I have been looking at a way to persist data across sessions that is held in a non trivial type (i.e. not just &[u8] and have this updated in as much real time as possible, without a performance penalty (or at least minimal). To do this I have been looking at mmap as this seems obvious.

So for example, an mmap crate, say mmap and an example type

struct AType {
data : Vec<AnotherType>
}

struct AnotherType {
one: [u8; 32] // with type alias 
two : u64
three: Vec<SomeOtherType>
.....
}

So the issue is to allow access to a mmap holding such a type in an automated manner. It quickly seems to become a non trivial issue. If it was a simple type like a huge string ot bytes then it seems simpler. However, it’s still a bit unclear really. When you have a vector for instance I assume the container holds pointers on the stack and allocates and puts value on the heap. If mmap was just like memory then it would need to manage that as well. There comes the problems, unless I have strayed way of track (very possible).

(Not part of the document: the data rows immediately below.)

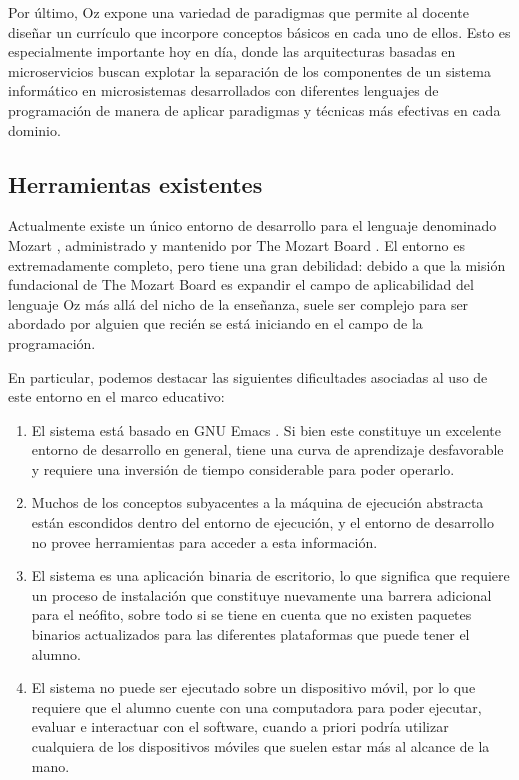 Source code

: \documentclass[a4paper,11pt]{article}
\begin{document}
Por último, Oz \cite{oz} expone una variedad de paradigmas que permite al
docente diseñar un currículo que incorpore conceptos básicos en cada uno de
ellos. Esto es especialmente importante hoy en día, donde las arquitecturas
basadas en microservicios buscan explotar la separación de los componentes de
un sistema informático en microsistemas desarrollados con diferentes lenguajes
de programación de manera de aplicar paradigmas y técnicas más efectivas en
cada dominio.

\subsection{Herramientas existentes}

Actualmente existe un único entorno de desarrollo para el lenguaje denominado
Mozart \cite{mozart}, administrado y mantenido por The Mozart Board
\cite{mozboard}. El entorno es extremadamente completo, pero tiene una gran
debilidad: debido a que la misión fundacional de The Mozart Board es expandir
el campo de aplicabilidad del lenguaje Oz más allá del nicho de la enseñanza,
suele ser complejo para ser abordado por alguien que recién se está iniciando
en el campo de la programación.

En particular, podemos destacar las siguientes dificultades asociadas al uso de
este entorno en el marco educativo:

\begin{enumerate}

  \item El sistema está basado en GNU Emacs \cite{emacs}. Si bien este
    constituye un excelente entorno de desarrollo en general, tiene una curva
    de aprendizaje desfavorable y requiere una inversión de tiempo considerable
    para poder operarlo.

  \item Muchos de los conceptos subyacentes a la máquina de ejecución abstracta
    están escondidos dentro del entorno de ejecución, y el entorno de desarrollo
    no provee herramientas para acceder a esta información.

  \item El sistema es una aplicación binaria de escritorio, lo que significa que
    requiere un proceso de instalación que constituye nuevamente una barrera
    adicional para el neófito, sobre todo si se tiene en cuenta que no existen
    paquetes binarios actualizados para las diferentes plataformas que puede
    tener el alumno.

  \item El sistema no puede ser ejecutado sobre un dispositivo móvil, por lo que
    requiere que el alumno cuente con una computadora para poder ejecutar,
    evaluar e interactuar con el software, cuando a priori podría utilizar
    cualquiera de los dispositivos móviles que suelen estar más al alcance de la
    mano.

\end{enumerate}
\end{document}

ofc I could serialise and write to such a file, but that seems to be the opposite of what I am looking for.

So the question (at last) is how do you really use mmap for complex types?

Added to this confusion (I am sorry), is the mmap itself, I note leveldb for instance switched from mmap to plain write out to files due to bugs in osx :frowning:

So next question is: In rust at the moment what would be the most efficient way to persist and update data in real time for such a container while maintaining as close to RAM speeds as possible. A good place to get some further insight is (as usual) @BurntSushi excellent works in finite state transducers with a really good blog post to accompany it.

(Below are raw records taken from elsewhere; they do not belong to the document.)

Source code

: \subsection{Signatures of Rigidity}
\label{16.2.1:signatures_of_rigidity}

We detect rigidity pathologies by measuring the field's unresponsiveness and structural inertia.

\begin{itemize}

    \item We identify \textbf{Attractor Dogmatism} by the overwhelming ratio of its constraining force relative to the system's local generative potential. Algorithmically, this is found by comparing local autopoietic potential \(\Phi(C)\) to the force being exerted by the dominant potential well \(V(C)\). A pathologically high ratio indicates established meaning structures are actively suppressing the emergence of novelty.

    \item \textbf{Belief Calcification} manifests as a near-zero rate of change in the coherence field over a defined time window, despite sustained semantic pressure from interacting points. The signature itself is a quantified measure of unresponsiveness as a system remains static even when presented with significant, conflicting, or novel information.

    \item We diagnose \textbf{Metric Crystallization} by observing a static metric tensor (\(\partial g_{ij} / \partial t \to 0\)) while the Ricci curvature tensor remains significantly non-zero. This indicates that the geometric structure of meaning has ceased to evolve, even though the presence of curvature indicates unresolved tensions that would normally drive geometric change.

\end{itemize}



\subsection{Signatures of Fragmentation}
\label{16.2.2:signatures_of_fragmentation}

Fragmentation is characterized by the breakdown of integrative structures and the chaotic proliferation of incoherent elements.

Sorry for the tombe here, I hope you can help.


#2

First mmap can’t really work on complex types, or at least any structures that use the heap. Vec is going to go to use the heap to hold the list of objects. And the heap is outside of your mmap space.

So to do this you would need to create an allocator on top of the mmap space so that you can allocate space for any objects you want to save in the mmap. You also have to remember that any objects referencing another object in the space needs to do it by mmap offset rather than memory location. This is because the file may get mapped to a different location in the virtual address space each time you run the program.

This means if an object you are persisting needs a Vec you need to create a mmap version of the vector that allocates it’s array inside the mmap space and saves the offset of it.

My worry about all this would be abnormal termination of the program and what happens, what are you guaranteed of getting written to disk, what may be lost? I feel like you would be calling whatever the flush equivalent is ALOT to ensure that important changes get written to disk to avoid corruption of the whole space. i.e. your vector reallocates it’s list of elements, new elements are added, the application crashes/computer shuts off/there is a panic, did the vector get written to disk? Is it pointing at the new or old array? Was the new object that was added written to disk? Was the change in the vector size written to disk? For those last 2 you hope the answer is either yes or no for both, if one is yes and the other is no, you are in trouble.

For your second question I don’t know exactly what you are doing, but if I needed to store objects on disk every time they changed and wanted to avoid slowing down the main application with this, I’d probably create a “writer” thread that the objects get queued to be saved to disk in the back ground. This background thread would spend the time serializing the objects so they could be saved to disk.

The key thing to remember is order, you want to make sure in an abnormal termination the state on disk is still readable. So if the memory representation of the objects are immutable or easily cloneable it would be the easiest to ensure this. You would just add the objects into the write queue or a clone of the object into the write queue.

You also might have to deal with "checkpoints’ to mark when the disk state is good and when it’s not. Consider:

A references B and B references A. And you want to change this to A references C and C references A and B references nobody. You disk state isn’t “stable” until the new versions of A, B and C are all committed to disk. If something happens before then your disk file is holding a bad state. Depending on your objects you may be able to structure them and change them in a way to avoid the checkpoints, I don’t know. But it’s something that needs to be considered carefully.


#3

This is my current thinking. Create smaller blocks of the structure on disk (say every X number of valid entries) and hold these in a directory via a writer object at least (some buffered writer type). Also hold indexes to point to good state blocks.

At least something like this with a sort of transaction to only commit to the index when a block is good? I suspect looking more into leveldb etc. may be worth some time.

Although in saying that I suspect a vector with an allocator similar to boost interprocess may be worth looking at. It does leave the crash / state question though, as you point out in the first part of your answer. Also the osx issues and why grep leveldb etc. moved away from mmap files.


#4

The directory idea with good state blocks sounds good.

And I would look into exactly what issue leveldb encountered with mmap on OSX, maybe you can live with it, maybe not.

I was going to say you should track down what guarantees each OS you want to support gives you in the case of an abnormal termination, however thinking about it, if you want to handle the “power outage” situation you pretty much have to assume you could have partial writes between any flushes. Which on one hand seems complex, but on the other is probably a “solved” problem, I wonder is someone has already designed a general algorithm/process for that situation.